**Available data:**
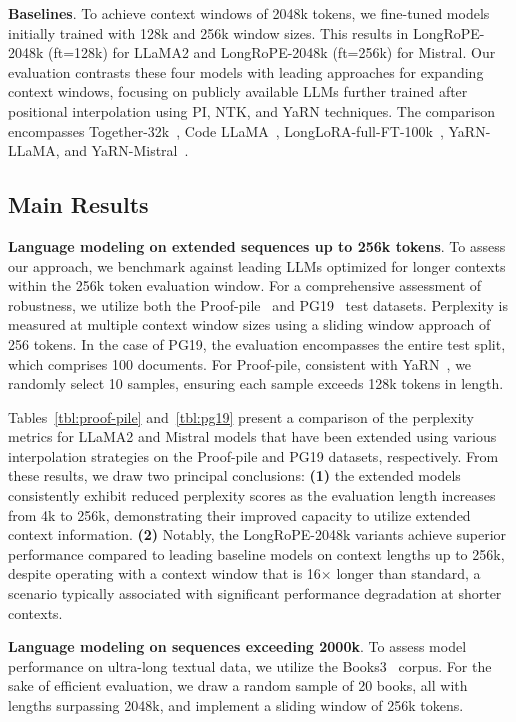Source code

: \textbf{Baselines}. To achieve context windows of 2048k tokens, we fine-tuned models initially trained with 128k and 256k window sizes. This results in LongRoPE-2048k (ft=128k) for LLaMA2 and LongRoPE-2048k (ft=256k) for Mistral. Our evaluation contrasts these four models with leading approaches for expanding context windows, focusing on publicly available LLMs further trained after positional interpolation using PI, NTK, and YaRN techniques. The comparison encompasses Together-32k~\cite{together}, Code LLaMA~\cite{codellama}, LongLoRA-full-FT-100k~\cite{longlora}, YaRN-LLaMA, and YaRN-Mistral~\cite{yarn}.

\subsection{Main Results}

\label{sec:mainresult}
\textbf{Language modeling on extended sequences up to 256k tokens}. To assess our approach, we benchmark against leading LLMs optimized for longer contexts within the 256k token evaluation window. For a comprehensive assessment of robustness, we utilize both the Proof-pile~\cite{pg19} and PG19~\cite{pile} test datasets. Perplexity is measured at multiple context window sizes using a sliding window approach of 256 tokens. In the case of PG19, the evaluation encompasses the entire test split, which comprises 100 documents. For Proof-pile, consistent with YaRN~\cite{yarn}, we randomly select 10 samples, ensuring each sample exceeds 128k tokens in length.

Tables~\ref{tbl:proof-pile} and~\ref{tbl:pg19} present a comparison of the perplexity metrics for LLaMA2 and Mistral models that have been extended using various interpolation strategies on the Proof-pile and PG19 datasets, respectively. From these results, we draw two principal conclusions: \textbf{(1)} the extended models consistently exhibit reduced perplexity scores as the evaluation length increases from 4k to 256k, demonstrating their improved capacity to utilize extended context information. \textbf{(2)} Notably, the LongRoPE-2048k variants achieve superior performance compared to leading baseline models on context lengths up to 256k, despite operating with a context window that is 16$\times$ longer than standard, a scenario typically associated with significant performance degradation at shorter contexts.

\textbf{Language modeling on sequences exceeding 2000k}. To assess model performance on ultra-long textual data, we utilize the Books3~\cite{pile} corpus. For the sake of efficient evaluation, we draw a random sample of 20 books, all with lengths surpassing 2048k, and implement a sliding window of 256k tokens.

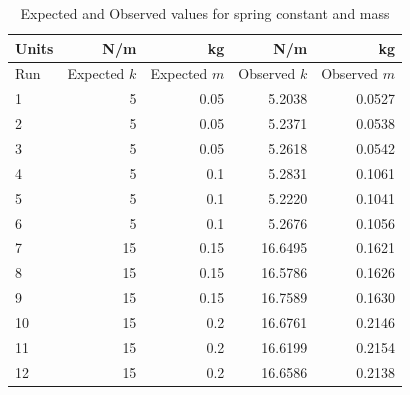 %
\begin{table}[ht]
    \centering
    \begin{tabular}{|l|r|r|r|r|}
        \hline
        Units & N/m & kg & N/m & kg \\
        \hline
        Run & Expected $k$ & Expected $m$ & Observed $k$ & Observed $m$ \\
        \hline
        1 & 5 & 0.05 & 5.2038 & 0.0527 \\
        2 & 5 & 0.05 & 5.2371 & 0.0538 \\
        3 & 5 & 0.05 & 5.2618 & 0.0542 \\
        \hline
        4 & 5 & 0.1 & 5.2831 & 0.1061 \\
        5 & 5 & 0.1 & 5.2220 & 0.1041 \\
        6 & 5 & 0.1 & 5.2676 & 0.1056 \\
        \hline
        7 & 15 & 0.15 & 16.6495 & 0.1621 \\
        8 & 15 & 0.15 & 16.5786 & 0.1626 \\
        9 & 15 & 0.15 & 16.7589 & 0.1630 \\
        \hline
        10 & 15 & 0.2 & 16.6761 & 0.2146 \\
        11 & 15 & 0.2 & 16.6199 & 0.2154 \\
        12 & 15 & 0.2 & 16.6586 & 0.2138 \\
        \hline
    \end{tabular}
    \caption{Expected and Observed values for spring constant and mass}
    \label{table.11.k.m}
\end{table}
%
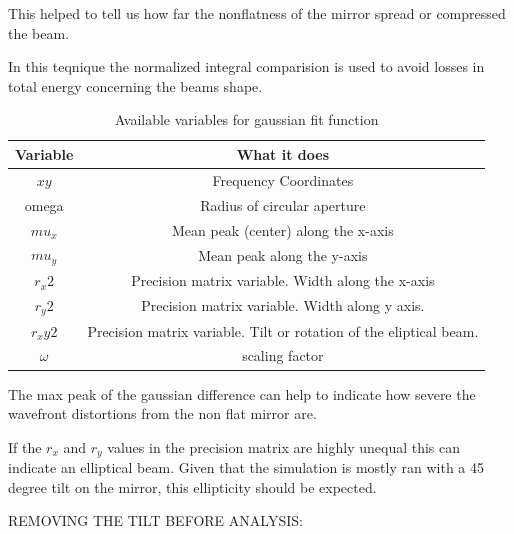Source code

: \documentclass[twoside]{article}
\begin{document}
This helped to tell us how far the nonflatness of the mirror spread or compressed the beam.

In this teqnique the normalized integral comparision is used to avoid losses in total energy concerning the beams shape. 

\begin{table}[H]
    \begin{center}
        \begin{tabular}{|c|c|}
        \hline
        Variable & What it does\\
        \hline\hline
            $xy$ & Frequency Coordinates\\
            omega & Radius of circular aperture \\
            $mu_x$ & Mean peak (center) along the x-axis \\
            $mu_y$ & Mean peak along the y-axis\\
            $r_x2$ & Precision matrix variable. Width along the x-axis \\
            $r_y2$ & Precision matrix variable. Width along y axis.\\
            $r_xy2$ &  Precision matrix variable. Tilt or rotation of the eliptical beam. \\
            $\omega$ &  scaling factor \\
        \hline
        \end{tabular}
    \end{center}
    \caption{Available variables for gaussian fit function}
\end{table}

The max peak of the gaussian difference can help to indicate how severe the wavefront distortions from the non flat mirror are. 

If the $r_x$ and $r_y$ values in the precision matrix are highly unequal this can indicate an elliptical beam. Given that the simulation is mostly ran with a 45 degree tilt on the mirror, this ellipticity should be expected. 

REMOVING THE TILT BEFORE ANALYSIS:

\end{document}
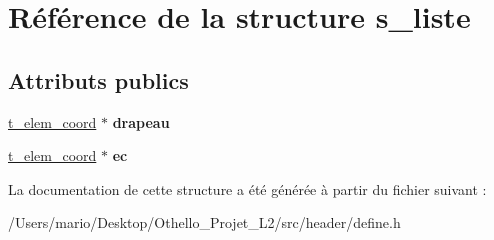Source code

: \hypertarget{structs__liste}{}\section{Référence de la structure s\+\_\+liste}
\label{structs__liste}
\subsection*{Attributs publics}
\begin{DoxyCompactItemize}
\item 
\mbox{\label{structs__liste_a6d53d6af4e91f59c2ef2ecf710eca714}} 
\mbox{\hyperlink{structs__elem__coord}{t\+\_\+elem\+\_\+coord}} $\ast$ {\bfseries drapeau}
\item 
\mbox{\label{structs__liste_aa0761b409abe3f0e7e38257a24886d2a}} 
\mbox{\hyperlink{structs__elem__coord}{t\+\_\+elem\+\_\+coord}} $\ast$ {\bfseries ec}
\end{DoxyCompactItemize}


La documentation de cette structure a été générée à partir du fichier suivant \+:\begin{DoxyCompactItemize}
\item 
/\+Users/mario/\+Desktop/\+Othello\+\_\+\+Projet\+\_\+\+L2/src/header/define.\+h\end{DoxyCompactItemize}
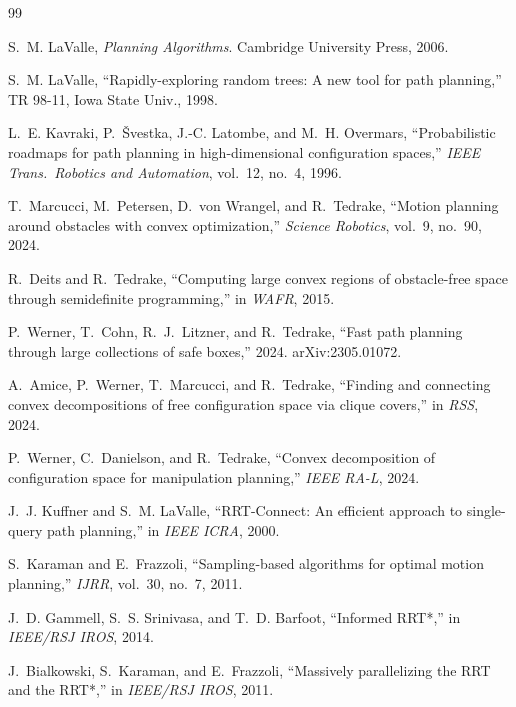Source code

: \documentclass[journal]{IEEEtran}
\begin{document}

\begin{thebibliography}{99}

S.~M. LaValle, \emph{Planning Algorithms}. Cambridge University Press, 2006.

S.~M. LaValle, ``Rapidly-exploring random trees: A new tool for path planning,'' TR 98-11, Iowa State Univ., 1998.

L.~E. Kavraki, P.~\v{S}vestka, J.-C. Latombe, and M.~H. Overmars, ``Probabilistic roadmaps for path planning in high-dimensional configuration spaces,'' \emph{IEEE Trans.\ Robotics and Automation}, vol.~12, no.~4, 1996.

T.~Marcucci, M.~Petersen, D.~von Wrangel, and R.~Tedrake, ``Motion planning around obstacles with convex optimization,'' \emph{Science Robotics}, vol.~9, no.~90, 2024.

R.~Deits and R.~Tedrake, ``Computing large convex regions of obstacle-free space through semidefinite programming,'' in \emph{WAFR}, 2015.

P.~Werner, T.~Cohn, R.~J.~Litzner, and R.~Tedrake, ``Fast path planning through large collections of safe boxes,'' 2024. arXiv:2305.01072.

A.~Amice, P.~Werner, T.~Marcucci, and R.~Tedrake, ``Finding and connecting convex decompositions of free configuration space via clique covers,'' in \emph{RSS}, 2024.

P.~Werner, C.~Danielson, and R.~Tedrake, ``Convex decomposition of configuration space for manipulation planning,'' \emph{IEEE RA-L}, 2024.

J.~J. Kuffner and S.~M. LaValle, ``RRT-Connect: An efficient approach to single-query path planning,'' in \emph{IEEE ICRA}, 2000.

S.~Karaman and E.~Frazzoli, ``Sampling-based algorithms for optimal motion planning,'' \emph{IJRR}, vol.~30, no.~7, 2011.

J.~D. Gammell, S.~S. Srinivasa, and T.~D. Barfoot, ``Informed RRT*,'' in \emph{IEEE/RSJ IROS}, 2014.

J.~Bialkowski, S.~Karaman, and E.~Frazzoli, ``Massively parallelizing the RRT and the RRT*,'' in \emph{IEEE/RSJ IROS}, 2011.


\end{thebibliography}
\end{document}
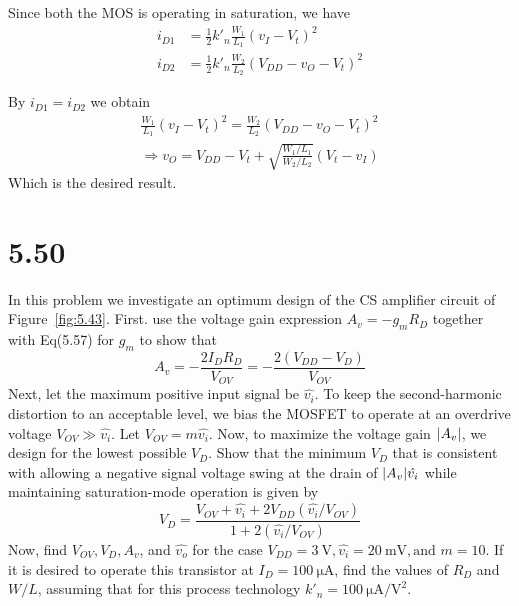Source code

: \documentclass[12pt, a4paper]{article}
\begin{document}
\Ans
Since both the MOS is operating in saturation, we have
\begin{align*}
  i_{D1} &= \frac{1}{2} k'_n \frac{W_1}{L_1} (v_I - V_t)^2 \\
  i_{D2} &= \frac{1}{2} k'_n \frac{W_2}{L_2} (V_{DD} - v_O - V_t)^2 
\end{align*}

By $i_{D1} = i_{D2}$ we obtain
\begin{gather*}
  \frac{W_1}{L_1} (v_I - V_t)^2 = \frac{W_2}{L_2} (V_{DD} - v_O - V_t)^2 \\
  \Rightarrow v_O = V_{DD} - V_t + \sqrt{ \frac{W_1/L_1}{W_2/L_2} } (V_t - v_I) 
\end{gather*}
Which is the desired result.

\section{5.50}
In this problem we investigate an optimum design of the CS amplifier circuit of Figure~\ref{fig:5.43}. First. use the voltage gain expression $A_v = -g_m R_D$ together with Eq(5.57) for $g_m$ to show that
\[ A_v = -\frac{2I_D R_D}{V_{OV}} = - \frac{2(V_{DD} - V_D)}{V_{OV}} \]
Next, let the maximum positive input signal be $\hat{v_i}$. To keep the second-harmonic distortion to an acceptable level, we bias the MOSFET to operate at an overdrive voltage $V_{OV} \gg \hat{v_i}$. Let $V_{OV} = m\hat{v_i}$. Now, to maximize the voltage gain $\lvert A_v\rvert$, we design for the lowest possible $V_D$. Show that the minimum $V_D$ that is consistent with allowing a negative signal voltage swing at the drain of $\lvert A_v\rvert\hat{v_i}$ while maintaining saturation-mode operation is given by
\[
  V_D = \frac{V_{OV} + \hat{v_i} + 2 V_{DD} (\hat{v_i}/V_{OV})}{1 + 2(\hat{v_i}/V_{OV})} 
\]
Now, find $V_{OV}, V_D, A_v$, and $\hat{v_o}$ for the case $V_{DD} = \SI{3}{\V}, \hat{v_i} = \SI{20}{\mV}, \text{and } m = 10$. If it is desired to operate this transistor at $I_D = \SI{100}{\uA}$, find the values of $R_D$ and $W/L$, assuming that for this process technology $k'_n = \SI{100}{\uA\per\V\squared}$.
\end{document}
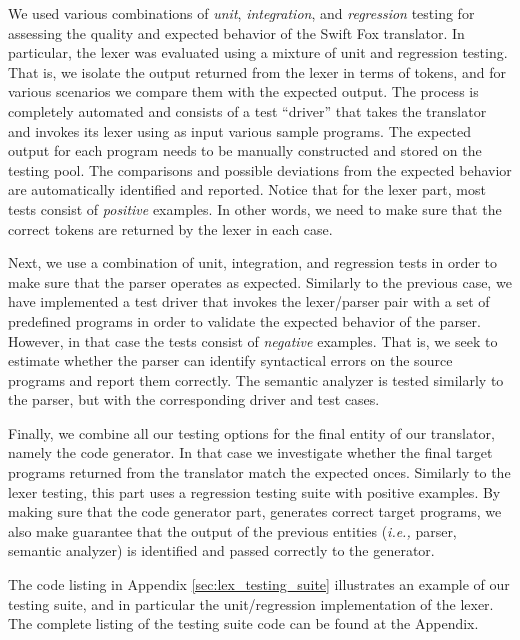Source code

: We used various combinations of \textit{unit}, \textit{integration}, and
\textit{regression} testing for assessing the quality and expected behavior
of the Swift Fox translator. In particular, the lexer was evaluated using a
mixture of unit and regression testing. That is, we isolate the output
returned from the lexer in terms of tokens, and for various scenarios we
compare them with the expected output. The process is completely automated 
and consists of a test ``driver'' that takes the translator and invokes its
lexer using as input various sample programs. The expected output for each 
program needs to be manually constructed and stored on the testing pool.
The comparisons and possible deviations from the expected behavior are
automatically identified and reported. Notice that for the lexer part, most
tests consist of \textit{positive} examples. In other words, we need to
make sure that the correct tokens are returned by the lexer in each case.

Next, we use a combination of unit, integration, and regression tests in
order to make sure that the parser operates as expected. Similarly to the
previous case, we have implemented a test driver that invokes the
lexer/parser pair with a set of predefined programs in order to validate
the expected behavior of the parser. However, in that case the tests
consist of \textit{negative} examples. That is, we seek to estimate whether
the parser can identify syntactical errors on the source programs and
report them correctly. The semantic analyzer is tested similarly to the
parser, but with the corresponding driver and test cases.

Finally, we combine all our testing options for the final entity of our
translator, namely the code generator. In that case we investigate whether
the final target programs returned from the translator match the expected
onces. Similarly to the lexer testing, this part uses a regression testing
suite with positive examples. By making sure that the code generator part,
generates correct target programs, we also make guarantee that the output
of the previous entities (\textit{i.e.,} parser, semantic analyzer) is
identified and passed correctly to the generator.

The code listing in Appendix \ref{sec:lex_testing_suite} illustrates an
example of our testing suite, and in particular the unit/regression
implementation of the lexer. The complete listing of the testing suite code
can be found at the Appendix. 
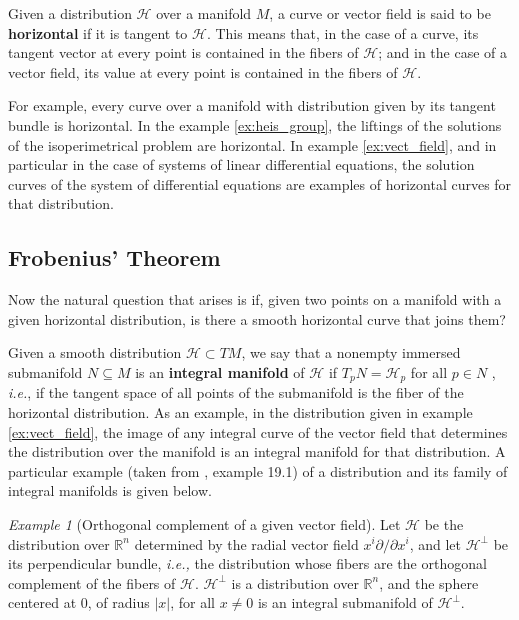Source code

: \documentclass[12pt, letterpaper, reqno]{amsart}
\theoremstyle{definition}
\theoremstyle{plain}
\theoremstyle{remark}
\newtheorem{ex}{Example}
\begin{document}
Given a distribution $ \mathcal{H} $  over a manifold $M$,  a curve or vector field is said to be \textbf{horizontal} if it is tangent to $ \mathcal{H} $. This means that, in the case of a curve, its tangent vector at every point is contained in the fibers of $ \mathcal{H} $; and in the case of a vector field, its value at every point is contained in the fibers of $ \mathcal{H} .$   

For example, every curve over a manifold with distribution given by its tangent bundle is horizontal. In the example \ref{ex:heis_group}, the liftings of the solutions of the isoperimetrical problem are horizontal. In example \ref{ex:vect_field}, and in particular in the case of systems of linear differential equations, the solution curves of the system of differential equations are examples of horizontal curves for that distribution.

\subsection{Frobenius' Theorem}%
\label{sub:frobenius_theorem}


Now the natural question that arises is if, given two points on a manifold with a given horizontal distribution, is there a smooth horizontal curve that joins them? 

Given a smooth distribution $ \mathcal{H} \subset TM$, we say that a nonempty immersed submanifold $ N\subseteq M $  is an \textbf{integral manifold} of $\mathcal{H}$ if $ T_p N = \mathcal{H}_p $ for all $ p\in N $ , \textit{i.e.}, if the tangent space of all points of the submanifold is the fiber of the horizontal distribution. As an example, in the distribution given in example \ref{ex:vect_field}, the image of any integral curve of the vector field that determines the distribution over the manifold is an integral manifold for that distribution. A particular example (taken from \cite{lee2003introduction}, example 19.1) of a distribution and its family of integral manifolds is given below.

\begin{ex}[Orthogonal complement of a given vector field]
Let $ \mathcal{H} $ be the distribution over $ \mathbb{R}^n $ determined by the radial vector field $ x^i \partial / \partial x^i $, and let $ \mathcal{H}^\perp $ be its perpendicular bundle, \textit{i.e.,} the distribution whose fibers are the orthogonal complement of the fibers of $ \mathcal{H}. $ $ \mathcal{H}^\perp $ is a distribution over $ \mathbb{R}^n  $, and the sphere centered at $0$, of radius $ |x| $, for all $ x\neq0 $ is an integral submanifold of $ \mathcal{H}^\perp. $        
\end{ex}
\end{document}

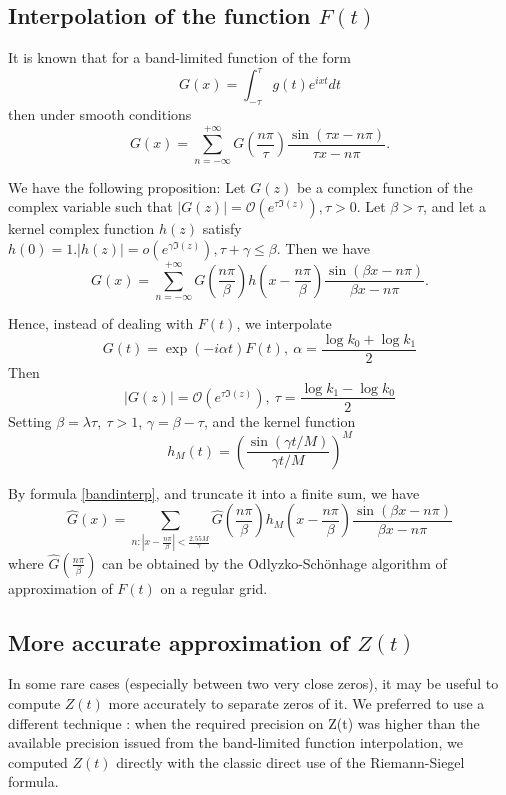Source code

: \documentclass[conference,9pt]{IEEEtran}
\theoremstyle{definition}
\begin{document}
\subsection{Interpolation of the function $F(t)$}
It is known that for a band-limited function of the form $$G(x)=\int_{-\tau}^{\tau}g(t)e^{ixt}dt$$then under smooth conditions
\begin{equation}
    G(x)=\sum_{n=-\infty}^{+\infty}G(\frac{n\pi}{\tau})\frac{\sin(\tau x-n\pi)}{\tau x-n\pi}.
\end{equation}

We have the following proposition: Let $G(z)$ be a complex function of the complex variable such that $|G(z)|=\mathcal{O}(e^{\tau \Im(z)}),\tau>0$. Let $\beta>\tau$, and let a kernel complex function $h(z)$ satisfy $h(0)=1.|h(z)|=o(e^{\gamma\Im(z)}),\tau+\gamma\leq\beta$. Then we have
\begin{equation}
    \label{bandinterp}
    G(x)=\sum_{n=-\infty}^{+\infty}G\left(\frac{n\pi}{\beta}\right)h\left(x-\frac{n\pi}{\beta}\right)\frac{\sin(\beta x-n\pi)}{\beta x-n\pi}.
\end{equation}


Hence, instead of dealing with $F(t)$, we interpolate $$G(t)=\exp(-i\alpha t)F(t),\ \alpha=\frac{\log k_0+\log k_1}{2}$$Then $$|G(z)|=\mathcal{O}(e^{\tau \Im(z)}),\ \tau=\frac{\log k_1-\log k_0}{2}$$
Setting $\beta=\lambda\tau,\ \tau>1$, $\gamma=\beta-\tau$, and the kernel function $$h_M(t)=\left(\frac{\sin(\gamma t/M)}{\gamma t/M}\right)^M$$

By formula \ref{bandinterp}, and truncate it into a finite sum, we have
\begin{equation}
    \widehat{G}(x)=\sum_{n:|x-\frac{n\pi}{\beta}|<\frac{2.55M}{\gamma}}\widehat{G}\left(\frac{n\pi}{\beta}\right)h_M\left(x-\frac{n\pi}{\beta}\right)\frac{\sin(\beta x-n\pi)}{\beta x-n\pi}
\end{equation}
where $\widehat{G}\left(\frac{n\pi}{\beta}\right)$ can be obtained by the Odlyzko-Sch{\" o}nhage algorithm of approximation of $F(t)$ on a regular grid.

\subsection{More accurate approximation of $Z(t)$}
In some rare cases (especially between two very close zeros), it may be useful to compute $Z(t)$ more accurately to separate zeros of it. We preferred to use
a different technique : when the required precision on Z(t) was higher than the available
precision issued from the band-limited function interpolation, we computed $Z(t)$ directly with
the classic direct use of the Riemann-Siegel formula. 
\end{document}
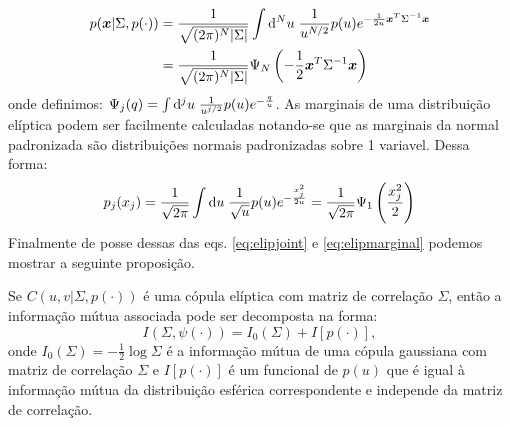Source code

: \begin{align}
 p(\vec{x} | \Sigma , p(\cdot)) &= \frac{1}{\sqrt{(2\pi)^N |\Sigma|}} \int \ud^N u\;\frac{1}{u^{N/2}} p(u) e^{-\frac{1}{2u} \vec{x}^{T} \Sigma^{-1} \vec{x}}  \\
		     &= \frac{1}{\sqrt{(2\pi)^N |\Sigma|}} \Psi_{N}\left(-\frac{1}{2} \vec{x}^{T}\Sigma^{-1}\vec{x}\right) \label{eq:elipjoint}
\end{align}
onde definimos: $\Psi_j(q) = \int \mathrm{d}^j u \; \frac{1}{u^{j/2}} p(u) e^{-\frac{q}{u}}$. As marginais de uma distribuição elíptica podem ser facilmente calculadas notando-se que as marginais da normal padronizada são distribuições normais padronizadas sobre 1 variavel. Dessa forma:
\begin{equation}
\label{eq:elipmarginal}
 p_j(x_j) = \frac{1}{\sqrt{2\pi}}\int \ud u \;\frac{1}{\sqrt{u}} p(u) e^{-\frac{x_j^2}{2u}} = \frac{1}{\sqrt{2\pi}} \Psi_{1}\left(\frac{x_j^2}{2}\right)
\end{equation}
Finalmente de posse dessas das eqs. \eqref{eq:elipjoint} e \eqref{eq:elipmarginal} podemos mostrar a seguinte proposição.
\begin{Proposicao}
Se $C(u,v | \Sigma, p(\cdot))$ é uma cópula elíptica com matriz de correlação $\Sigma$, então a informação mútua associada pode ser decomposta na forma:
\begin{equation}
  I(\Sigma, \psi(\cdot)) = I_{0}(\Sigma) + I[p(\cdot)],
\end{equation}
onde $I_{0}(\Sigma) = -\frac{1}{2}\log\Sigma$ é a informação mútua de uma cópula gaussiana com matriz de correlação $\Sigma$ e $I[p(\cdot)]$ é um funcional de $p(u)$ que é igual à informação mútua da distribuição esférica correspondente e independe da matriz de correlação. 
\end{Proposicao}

**Exercise:** Copy out every line from the material above in which the word "both" appears.

**Your response:**
\textbf{Language modeling on extended sequences up to 256k tokens}. To assess our approach, we benchmark against leading LLMs optimized for longer contexts within the 256k token evaluation window. For a comprehensive assessment of robustness, we utilize both the Proof-pile~\cite{pg19} and PG19~\cite{pile} test datasets. Perplexity is measured at multiple context window sizes using a sliding window approach of 256 tokens. In the case of PG19, the evaluation encompasses the entire test split, which comprises 100 documents. For Proof-pile, consistent with YaRN~\cite{yarn}, we randomly select 10 samples, ensuring each sample exceeds 128k tokens in length.
Since both the MOS is operating in saturation, we have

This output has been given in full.